What was the first Live Event Hospitality programme that you attended, and what particular impressions did it make on you?

I think it was the Hong Kong Rugby 7's in 1996. I was working for the World Sport Group in my first job at the time, and a few of us managed to wrangle some hospitality tickets. I remember feeling an initial sense of imposter syndrome - which still happens when I have VIP tickets - and that it was very glamorous and international. The intensity on the field was more than matched off it. New Zealand beat Fiji in the final.

These are the two teams that the neutral observers wanted to see in the Final.’ The epic 1996 Final of the Hong Kong 7s between Fiji and New Zealand

Other than your own, what is your favourite Live Event that you would encourage everyone to book when it goes on sale, and what makes it so special?

I'd always recommend taking in a live sports event wherever you are travelling if possible - apart from the entertainment, you get such a vivid and often accurate impression of what a country is like. Sport tends to get to the crux of a country's cultural identity in a quick and unfiltered way.

I'd recommend cricket anywhere in the West Indies, and a visit to Camp Nou, where I've been lucky to see some amazing football over the years.

This FC Barcelona official VIP Hospitality behind-the-scenes video just happens to take in a Clásico which Barcelona won 5-1.

Who do you consider to be your business mentor or mentors, and what particular examples did they imprint on your business values?

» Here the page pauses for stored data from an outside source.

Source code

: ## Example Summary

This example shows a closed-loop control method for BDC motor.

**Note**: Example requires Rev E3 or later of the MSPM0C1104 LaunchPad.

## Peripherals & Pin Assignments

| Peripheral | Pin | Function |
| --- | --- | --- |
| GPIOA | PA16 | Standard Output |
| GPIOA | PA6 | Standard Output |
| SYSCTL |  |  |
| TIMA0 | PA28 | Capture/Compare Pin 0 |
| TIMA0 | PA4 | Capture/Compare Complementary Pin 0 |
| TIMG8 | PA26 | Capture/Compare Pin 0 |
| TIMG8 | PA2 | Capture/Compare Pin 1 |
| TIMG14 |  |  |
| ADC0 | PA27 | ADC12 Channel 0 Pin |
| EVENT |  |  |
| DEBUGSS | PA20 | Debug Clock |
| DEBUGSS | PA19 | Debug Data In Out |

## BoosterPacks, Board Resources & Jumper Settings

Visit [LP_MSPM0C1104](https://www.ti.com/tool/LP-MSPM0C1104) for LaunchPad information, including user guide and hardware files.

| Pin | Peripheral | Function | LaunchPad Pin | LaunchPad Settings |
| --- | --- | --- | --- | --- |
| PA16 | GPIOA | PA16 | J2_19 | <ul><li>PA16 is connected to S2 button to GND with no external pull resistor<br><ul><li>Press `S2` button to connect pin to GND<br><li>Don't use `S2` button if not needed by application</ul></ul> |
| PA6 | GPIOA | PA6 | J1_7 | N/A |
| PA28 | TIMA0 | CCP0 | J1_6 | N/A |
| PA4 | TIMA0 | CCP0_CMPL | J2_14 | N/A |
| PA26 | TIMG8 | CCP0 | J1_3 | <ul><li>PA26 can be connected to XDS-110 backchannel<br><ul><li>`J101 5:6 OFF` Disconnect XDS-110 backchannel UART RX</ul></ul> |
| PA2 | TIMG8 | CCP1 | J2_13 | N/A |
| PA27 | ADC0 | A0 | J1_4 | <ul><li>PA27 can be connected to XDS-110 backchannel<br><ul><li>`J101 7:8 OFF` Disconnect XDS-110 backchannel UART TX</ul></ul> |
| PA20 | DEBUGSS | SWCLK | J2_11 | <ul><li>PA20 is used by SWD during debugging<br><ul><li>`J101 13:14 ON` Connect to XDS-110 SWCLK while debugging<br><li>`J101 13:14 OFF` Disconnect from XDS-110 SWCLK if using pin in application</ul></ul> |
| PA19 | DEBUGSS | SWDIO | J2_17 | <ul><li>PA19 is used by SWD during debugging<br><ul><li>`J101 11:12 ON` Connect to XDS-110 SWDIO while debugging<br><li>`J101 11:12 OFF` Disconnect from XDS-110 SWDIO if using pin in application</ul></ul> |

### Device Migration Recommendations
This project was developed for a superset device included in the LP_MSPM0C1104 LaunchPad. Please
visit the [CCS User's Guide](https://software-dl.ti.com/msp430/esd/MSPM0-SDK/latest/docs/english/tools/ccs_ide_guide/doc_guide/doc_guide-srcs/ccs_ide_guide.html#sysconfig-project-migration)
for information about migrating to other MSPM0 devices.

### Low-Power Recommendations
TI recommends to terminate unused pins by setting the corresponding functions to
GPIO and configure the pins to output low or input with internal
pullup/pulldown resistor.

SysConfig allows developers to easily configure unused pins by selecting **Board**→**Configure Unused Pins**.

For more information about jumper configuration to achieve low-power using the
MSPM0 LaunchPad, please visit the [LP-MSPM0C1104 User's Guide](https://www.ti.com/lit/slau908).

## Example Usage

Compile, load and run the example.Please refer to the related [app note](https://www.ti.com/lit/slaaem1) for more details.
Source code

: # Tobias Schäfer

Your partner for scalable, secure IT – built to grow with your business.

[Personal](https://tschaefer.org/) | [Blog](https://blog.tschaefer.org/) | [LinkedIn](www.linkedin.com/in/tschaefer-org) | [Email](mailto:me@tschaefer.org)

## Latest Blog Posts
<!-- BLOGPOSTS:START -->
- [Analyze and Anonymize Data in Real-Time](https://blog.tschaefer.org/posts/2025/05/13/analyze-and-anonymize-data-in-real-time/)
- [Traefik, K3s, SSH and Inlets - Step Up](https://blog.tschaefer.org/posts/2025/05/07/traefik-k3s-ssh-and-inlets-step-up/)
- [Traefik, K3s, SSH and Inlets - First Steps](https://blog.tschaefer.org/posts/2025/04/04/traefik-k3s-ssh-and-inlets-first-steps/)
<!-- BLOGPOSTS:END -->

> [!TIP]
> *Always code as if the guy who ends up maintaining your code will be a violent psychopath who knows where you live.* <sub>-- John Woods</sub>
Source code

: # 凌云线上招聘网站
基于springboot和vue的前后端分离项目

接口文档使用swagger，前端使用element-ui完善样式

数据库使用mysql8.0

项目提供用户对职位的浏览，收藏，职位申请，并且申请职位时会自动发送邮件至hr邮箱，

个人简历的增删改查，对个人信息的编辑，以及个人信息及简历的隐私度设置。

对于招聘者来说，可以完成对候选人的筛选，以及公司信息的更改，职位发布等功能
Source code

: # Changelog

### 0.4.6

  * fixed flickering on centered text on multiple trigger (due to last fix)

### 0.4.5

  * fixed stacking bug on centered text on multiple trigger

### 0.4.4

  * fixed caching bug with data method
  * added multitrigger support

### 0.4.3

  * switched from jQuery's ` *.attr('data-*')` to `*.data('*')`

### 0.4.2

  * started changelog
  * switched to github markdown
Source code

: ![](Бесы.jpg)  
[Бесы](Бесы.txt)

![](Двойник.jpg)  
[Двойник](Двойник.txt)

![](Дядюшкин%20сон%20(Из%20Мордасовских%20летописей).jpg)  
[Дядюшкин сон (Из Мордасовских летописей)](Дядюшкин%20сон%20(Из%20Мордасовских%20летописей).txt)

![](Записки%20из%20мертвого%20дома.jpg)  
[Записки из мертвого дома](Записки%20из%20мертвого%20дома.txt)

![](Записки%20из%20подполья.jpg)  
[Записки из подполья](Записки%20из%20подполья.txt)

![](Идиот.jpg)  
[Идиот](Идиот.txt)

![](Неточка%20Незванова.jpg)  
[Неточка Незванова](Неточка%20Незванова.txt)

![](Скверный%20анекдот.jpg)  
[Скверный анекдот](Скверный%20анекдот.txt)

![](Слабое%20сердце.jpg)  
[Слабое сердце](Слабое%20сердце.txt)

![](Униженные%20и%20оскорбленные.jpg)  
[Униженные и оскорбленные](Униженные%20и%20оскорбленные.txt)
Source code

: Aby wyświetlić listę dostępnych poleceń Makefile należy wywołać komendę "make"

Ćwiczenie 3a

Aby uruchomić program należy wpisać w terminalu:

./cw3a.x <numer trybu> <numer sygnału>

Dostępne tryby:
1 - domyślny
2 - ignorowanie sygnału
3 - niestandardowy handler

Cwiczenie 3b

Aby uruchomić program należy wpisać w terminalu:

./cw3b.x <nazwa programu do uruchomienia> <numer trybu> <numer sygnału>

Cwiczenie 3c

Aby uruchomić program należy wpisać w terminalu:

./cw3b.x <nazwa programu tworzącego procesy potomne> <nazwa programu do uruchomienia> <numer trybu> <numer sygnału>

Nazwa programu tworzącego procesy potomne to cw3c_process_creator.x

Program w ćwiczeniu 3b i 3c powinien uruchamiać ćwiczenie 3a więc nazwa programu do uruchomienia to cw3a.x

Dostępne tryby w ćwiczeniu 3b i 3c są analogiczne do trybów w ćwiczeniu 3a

Jurgen Griesbeck the founder of streetfootballworld and Common Goal, who I met in Rio in 2014, really opened up my eyes to the world of football as a force for social transformation, and showed me how to tone down my cynicism and ego, and see the bigger picture.

Jürgen Griesbeck’s pioneering work in football was first inspired by the killing of Colombian captain Andrés Escobar who was shot dead in a Medellin car park after giving away an own goal that lead to his country’s exit from the 1994 FIFA World Cup.

Also the agent Arturo Canales, President of AC Talent, former head of football in Iberia at IMG, who really opened my eyes to the realities of elite football both in Spain and internationally.

Arturo Canales, right, with FC Barcelona legends Gerard Pique and Ronaldinho

What was the most significant ‘Sliding Doors’ moment in your career, and how did this impact you?


As a guest of FIFA at the 2014 World Cup in Brazil I was invited to attend the Football for Hope Festival on the outskirts of Rio with Blatter and Ronaldo. It was there that I met Jurgen Griesbeck, the award-winning social entrepreneur. We clicked and agreed to meet for a meal the following day. That conversation led to me getting increasingly involved in sustainability and social impact in football, meeting Juan Mata, and eventually to Common Goal.

Remembering the 2014 FIFA Football for Hope Festival

If you had the option to experience/live in one music video which would it be and why?

We are the World - not a huge fan of the song but where else would I have the chance to say hello to Bob Dylan, Stevie Wonder, Bruce Springsteen, Ray Charles, Tina Turner and Paul Simon? Also, I could get a Kenny Rodgers' autograph for my Mum, who was a huge fan.

USA for Africa’s We Are The World. A famine survivor, Elias Kifle Maraim Beyene, said everyone in Ethiopia remembered the song’s impact and especially that of co-writer Michael Jackson: ‘The [USA for Africa] wheat flour that was distributed to the famine victims was different to the usual cereal we bought at the market. We baked a special bread from it. The local people named the bread after the great artist and it became known as Michael Bread. It was soft and delicious. When you have been through such hard times you never forget events like this. If you speak to anyone who was in Addis Ababa at that time they will all know what Michael Bread is and I know I will remember it for the rest of my life.’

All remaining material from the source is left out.